Dinamisnya waktu puasa di Swedia
Tapi durasi 20 jam itu hanya berlaku di bagian selatan Swedia. Puasa itu kan: tidak makan dari matahari terbit hingga matahari terbenam, nah di Swedia bagian utara ada fenomena musim panas yang dinamakan midnight sun, atau matahari yang tidak pernah terbenam. Puasa di bagian sana tentunya akan lebih dari 20 jam. Memang selalu ada yang bisa kita syukuri ya – (berpuasa “hanya” 20 jam).
Yang kita bahas 20 jam ini adalah ketika bulan Ramadan jatuh pada musim panas. Di mana siangnya jauh lebih panjang daripada malam. Bagaimana ketika musim dingin yang malamnya lebih banyak daripada siang? Tentu saja puasanya jadi lebih cepat. Pada musim dingin matahari baru terbit pada pukul delapan dan sudah terbenam lagi di pukul tiga sore. Saya selalu bilang pada teman saya: hanya seperti makan siang yang terlambat.
Yang berbeda dari puasa di Indonesia
Selain durasinya, suasana Ramadan di Swedia juga terasa sangat berbeda. Jika di Indonesia suasana bulan penuh berkah ini akan terasa begitu kental, di sini justru kebalikannya. Orang di jalan makan-minum seperti biasa, tidak ada pulang kantor lebih cepat, tidak ada break buka puasa, dan yang paling saya rindukan: tidak ada jajanan buka puasa. Jajanan yang di Indonesia selalu diramaikan aneka jajanan lezat. Tapi ketiadaan jajanan itu menjadi pelajaran juga bagi saya; jangan-jangan memang tidak baik jajan berlebihan seperti yang selalu kita lakukan ketika menjelang buka puasa?
Berpuasa sambil bertualang
Ketika bulan Ramadan datang di musim panas, artinya berbarengan dengan musim libur. Beberapa mahasiswa yang tidak pulang kampung biasanya berwisata ke kota dan negara sekitar. Apa kuat berwisata sambil puasa 20 jam? Yang ini pasti lebih sulit daripada jika kita tidak ke mana-mana. Tapi tidak sampai membuat kita buka puasa di jalan atau membatalkan puasa. Alias masih bisa diakali. Misalnya dengan makanan yang baik (biasanya ketika berwisata, kita tidak terlalu memperhatikan makanan), kalau saya suka minum madu, makan buah, dan makanan berserat.

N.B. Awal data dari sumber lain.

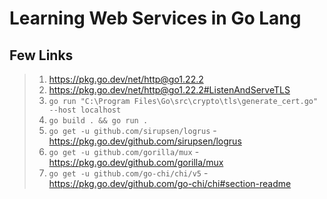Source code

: # Learning Web Services in Go Lang

## Few Links

> 1. <https://pkg.go.dev/net/http@go1.22.2>
> 1. <https://pkg.go.dev/net/http@go1.22.2#ListenAndServeTLS>
> 1. `go run "C:\Program Files\Go\src\crypto\tls\generate_cert.go" --host localhost`
> 1. `go build . && go run .`
> 1. `go get -u github.com/sirupsen/logrus` - <https://pkg.go.dev/github.com/sirupsen/logrus>
> 1. `go get -u github.com/gorilla/mux` - <https://pkg.go.dev/github.com/gorilla/mux>
> 1. `go get -u github.com/go-chi/chi/v5` - <https://pkg.go.dev/github.com/go-chi/chi#section-readme>
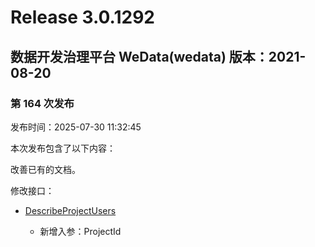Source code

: # Release 3.0.1292

## 数据开发治理平台 WeData(wedata) 版本：2021-08-20

### 第 164 次发布

发布时间：2025-07-30 11:32:45

本次发布包含了以下内容：

改善已有的文档。

修改接口：

* [DescribeProjectUsers](https://cloud.tencent.com/document/api/1267/111852)

	* 新增入参：ProjectId




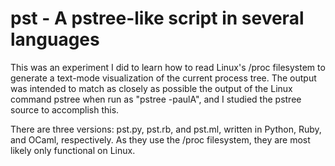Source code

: # pst - A pstree-like script in several languages

This was an experiment I did to learn how to read Linux's /proc filesystem to
generate a text-mode visualization of the current process tree. The output was
intended to match as closely as possible the output of the Linux command
pstree when run as "pstree -paulA", and I studied the pstree source to
accomplish this.

There are three versions: pst.py, pst.rb, and pst.ml, written in Python, Ruby,
and OCaml, respectively. As they use the /proc filesystem, they are most
likely only functional on Linux.
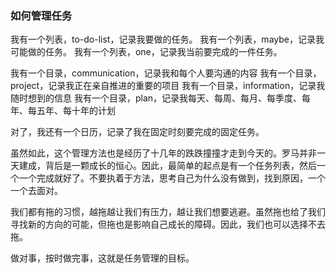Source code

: ### 如何管理任务


我有一个列表，to-do-list，记录我要做的任务。
我有一个列表，maybe，记录我可能做的任务。
我有一个列表，one，记录我当前要完成的一件任务。

我有一个目录，communication，记录我和每个人要沟通的内容
我有一个目录，project，记录我正在亲自推进的重要的项目
我有一个目录，information，记录我随时想到的信息
我有一个目录，plan，记录我每天、每周、每月、每季度、每年、每五年、每十年的计划

对了，我还有一个日历，记录了我在固定时刻要完成的固定任务。

虽然如此，这个管理方法也是经历了十几年的跌跌撞撞才走到今天的。罗马并非一天建成，背后是一颗成长的恒心。因此，最简单的起点是有一个任务列表，然后一个一个完成就好了。不要执着于方法，思考自己为什么没有做到，找到原因，一个一个去面对。

我们都有拖的习惯，越拖越让我们有压力，越让我们想要逃避。虽然拖也给了我们寻找新的方向的可能，但拖也是影响自己成长的障碍。因此，我们也可以选择不去拖。

做对事，按时做完事，这就是任务管理的目标。
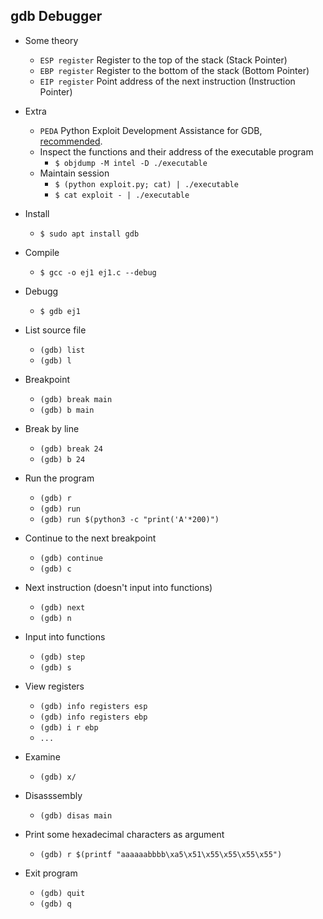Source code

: ## gdb Debugger

* Some theory
    * `ESP register` Register to the top of the stack (Stack Pointer)
    * `EBP register` Register to the bottom of the stack (Bottom Pointer)
    * `EIP register` Point address of the next instruction (Instruction Pointer)

* Extra
    * `PEDA` Python Exploit Development Assistance for GDB, [recommended](https://github.com/longld/peda).
    * Inspect the functions and their address of the executable program
        * `$ objdump -M intel -D ./executable ` 
    * Maintain session
        * `$ (python exploit.py; cat) | ./executable`
        * `$ cat exploit - | ./executable`

* Install
    * `$ sudo apt install gdb`

* Compile
    * `$ gcc -o ej1 ej1.c --debug`

* Debugg
    * `$ gdb ej1`

* List source file
    * `(gdb) list`
    * `(gdb) l`

* Breakpoint
    * `(gdb) break main`
    * `(gdb) b main`

* Break by line
    * `(gdb) break 24`
    * `(gdb) b 24`

* Run the program
    * `(gdb) r`
    * `(gdb) run`
    * `(gdb) run $(python3 -c "print('A'*200)")`

* Continue to the next breakpoint
    * `(gdb) continue`
    * `(gdb) c`

* Next instruction (doesn't input into functions)
    * `(gdb) next`
    * `(gdb) n`

* Input into functions
    * `(gdb) step`
    * `(gdb) s`

* View registers
    * `(gdb) info registers esp`
    * `(gdb) info registers ebp`
    * `(gdb) i r ebp`
    * `...`

* Examine
    * `(gdb) x/`

* Disasssembly
    * `(gdb) disas main`

* Print some hexadecimal characters as argument
    * `(gdb) r $(printf "aaaaaabbbb\xa5\x51\x55\x55\x55\x55")`

* Exit program
    * `(gdb) quit`
    * `(gdb) q`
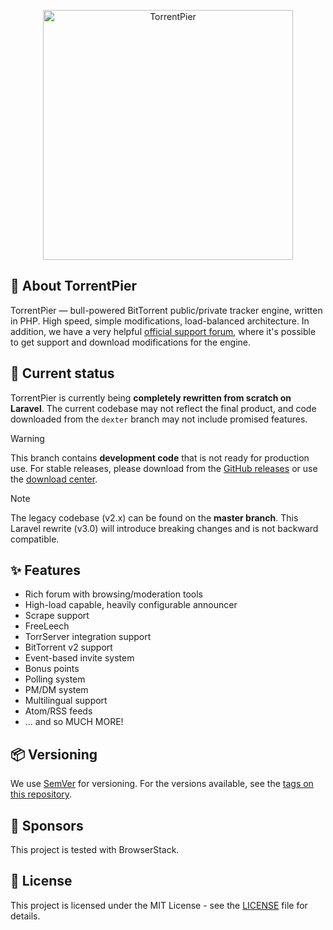 <p align="center"><a href="https://torrentpier.com"><img src="https://torrentpier.com/styles/default/xenforo/bull-logo.svg" width="400px" alt="TorrentPier" /></a></p>

## 🐂 About TorrentPier

TorrentPier — bull-powered BitTorrent public/private tracker engine, written in PHP. High speed, simple modifications, load-balanced
architecture. In addition, we have a very helpful
[official support forum](https://torrentpier.com), where it's possible to get support and download modifications for the engine.

## 🌈 Current status

TorrentPier is currently being **completely rewritten from scratch on Laravel**. The current codebase may not reflect the final product, and code downloaded from the `dexter` branch may not include promised features.

> [!WARNING]
> This branch contains **development code** that is not ready for production use. For stable releases, please download from the [GitHub releases](https://github.com/torrentpier/torrentpier/releases) or use the [download center](https://nightly.link/torrentpier/torrentpier/workflows/ci/master/TorrentPier-master).

> [!NOTE]
> The legacy codebase (v2.x) can be found on the **master branch**. This Laravel rewrite (v3.0) will introduce breaking changes and is not backward compatible.

## ✨ Features
* Rich forum with browsing/moderation tools
* High-load capable, heavily configurable announcer
* Scrape support
* FreeLeech
* TorrServer integration support
* BitTorrent v2 support
* Event-based invite system
* Bonus points
* Polling system
* PM/DM system
* Multilingual support
* Atom/RSS feeds
* ... and so MUCH MORE!

## 📦 Versioning

We use [SemVer](http://semver.org/) for versioning. For the versions available, see the [tags on this repository](https://github.com/torrentpier/torrentpier/tags).

## 🤝 Sponsors

This project is tested with BrowserStack.

## 📖 License

This project is licensed under the MIT License - see the [LICENSE](https://github.com/torrentpier/torrentpier/blob/master/LICENSE) file for details.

Kegiatan bersama di bulan Ramadan
Walaupun jumlah muslim di Swedia tidak banyak, kegiatan bersama tetap diadakan di berbagai komunitas. Sebut saja di masjid, yang walaupun jumlahnya sedikit, tetap mengadakan buka puasa bersama dan juga ceramah keagamaan sebelum waktu buka puasa. PPI kota-kota di Swedia pun berkumpul untuk buka bersama. Di Stockholm malah juga ada program mengaji bersama one day one juz. Masyarakat Indonesia yang sudah menetap di Swedia juga umumnya mengadakan kegiatan serupa. Jadi tidak akan terasa sepi.
Jadi buat kamu yang tahun ini baru akan datang untuk kuliah di Swedia dan khawatir akan puasa di sini, sekarang sudah tahu kan kalau puasanya gampang kok. Malah memberi pengalaman berharga. Kapan lagi kan, puasa 20 jam, iya nggak?